### [Record excerpts]
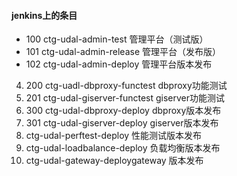#### jenkins上的条目

* 100 ctg-udal-admin-test 管理平台（测试版）
* 101 ctg-udal-admin-release 管理平台（发布版）
* 102 ctg-udal-admin-deploy 管理平台版本发布
4. 200 ctg-uadl-dbproxy-functest dbproxy功能测试
5. 201 ctg-udal-giserver-functest giserver功能测试
6. 300 ctg-udal-dbproxy-deploy dbproxy版本发布
7. 301 ctg-udal-giserver-deploy giserver版本发布
8. ctg-udal-perftest-deploy 性能测试版本发布
9. ctg-udal-loadbalance-deploy 负载均衡版本发布
10. ctg-udal-gateway-deploygateway 版本发布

### [Task description]
Return all records verbatim and drop the pictures.

### [Answer box]
#### jenkins上的条目

* 100 ctg-udal-admin-test 管理平台（测试版）
* 101 ctg-udal-admin-release 管理平台（发布版）
* 102 ctg-udal-admin-deploy 管理平台版本发布
4. 200 ctg-uadl-dbproxy-functest dbproxy功能测试
5. 201 ctg-udal-giserver-functest giserver功能测试
6. 300 ctg-udal-dbproxy-deploy dbproxy版本发布
7. 301 ctg-udal-giserver-deploy giserver版本发布
8. ctg-udal-perftest-deploy 性能测试版本发布
9. ctg-udal-loadbalance-deploy 负载均衡版本发布
10. ctg-udal-gateway-deploygateway 版本发布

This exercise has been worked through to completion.